Digitisation of operational processes is becoming increasingly important in today’s world. “In the future, the logistics industry will be particularly concerned with digitally networking the supply chain sequence in order to keep abreast of developments and optimise processes. This integration makes logistics processes more efficient and saves resources such as paper”, explains Alexander Heine, the Managing Director of the CM Logistik group.
He sees a major need to catch up here among logistics companies. According to the results of a representative survey by the Federal Logistics Association, 87 per cent of 300 companies surveyed believe that digital networking of processes in the sector should be given high priority in the industry and brings many opportunities. However, half of those surveyed stated that they did not currently have any digital line of activity.
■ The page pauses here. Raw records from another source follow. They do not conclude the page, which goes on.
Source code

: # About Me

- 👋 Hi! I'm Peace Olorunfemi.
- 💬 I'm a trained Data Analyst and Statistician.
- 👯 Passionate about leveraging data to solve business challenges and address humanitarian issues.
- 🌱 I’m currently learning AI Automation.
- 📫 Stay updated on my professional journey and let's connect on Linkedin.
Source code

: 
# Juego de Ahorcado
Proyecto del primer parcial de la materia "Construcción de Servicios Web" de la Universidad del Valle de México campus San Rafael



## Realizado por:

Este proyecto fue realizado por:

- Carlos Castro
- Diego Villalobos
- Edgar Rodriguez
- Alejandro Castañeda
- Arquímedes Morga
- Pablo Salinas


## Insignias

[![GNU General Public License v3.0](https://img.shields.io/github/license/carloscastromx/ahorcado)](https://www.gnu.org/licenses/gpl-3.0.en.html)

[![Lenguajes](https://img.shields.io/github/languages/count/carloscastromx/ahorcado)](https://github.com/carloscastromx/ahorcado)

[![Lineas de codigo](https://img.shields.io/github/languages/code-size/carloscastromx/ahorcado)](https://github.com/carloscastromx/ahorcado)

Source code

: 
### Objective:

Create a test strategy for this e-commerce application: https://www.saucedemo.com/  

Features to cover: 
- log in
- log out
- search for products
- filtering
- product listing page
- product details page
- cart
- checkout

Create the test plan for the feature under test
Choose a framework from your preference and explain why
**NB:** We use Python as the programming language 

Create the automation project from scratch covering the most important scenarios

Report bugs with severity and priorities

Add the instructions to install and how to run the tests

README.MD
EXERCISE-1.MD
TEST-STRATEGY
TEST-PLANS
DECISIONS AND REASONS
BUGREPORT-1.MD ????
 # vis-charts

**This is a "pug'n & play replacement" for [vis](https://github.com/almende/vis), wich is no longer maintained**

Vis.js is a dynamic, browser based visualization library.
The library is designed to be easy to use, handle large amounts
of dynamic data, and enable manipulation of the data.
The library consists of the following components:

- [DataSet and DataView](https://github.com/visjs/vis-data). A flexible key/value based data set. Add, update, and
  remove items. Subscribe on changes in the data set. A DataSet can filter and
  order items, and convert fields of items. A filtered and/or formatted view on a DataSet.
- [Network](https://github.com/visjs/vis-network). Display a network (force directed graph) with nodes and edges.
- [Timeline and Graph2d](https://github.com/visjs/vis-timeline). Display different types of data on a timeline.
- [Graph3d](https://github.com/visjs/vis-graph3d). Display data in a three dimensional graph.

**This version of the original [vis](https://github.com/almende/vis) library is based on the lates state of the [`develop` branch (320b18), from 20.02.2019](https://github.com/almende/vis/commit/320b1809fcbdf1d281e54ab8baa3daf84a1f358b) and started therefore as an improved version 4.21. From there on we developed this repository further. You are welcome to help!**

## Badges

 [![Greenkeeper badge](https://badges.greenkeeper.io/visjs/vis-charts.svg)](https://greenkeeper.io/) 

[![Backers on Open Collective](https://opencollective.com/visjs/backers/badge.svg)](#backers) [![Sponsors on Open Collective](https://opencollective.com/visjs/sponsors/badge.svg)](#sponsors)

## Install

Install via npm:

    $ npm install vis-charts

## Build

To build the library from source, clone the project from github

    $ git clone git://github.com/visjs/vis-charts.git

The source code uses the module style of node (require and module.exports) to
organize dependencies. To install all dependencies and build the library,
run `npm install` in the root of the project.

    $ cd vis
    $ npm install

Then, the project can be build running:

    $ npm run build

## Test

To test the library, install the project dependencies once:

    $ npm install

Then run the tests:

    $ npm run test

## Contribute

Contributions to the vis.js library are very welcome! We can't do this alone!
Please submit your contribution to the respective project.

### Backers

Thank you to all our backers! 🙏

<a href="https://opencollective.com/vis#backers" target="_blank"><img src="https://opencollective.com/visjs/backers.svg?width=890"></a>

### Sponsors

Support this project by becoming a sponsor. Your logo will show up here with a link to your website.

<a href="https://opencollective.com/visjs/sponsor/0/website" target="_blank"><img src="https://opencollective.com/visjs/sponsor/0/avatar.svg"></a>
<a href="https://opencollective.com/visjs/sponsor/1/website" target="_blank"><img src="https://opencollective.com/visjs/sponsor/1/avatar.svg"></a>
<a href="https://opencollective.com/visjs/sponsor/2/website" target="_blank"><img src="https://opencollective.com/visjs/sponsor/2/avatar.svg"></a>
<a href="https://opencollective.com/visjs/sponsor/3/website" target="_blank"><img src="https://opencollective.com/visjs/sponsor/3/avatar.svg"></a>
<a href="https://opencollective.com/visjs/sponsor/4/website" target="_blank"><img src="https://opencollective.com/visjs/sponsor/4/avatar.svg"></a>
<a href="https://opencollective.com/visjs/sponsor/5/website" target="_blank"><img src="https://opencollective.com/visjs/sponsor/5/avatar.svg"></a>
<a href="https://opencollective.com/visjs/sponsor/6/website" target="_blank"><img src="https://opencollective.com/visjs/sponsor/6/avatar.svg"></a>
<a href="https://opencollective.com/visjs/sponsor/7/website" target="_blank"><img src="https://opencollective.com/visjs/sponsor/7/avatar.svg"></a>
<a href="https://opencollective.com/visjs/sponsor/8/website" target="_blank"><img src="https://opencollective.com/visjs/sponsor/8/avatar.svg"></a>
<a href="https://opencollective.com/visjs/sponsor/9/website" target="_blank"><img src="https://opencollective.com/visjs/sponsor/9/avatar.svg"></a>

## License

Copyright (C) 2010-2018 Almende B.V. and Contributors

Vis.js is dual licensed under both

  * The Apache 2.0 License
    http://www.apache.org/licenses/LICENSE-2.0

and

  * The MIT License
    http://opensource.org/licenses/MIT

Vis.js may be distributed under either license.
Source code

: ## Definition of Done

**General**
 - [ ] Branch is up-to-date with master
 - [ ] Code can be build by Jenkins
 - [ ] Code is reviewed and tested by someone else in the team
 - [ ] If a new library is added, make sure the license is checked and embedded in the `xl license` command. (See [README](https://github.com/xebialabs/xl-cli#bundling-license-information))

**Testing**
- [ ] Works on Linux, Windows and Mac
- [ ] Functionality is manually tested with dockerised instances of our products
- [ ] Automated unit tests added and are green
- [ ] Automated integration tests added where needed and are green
This discrepancy between the will of the entrepreneurs and the actual market situation illustrates the huge challenges faced by businesses in this area. “One of the biggest tasks involves choosing the right supply chain management software. This should map all company processes and also be capable of connecting to the existing systems of the hauliers as well as those of cooperating trading companies”, Heine comments. The technical requirements create the basis for mapping an overall supply chain. “Digital end devices such as suitable smartphones or tablets for hauliers replace for example hard-copy transport requests and thus ensure a major saving for the company. Initiation of the employees in the new working method through training programmes is recommended here in order to guarantee a smooth process”, Heine adds.
The future means digital driving Companies seeking to fully automate their logistics in the future will first need to make some investments. These pay off in the long term however through increased savings. For example, there is a major cost-cutting potential for logistics companies for example per paper waybill. “Digital networking offers long-term financial benefits for entrepreneurs while protecting existing stocks, including the environment. This is because paperless processes and smart stocktaking, which make for fewer surpluses in production, benefit sustainability”, Heine explains.
Introduction of uniform software for all company processes also minimises errors in the delivery process. IT systems accompany the entire supply chain, archive all operational processes and record warehouse stocks. This makes delivery processes more efficient by making it easier to move and record resources, goods and inventory. “The real-time cooperation between man and machine throughout the entire supply chain process results in a transparent working method that enables a faster transport process. This makes it easier to process an increased order backlog, resulting in enhanced customer satisfaction”, the expert explains, adding: “However, this requires a far-reaching digital strategy that ties in with the organisational structure of the company involved. An overall approach of this kind opens up the start of a digital future for businesses in the sector”.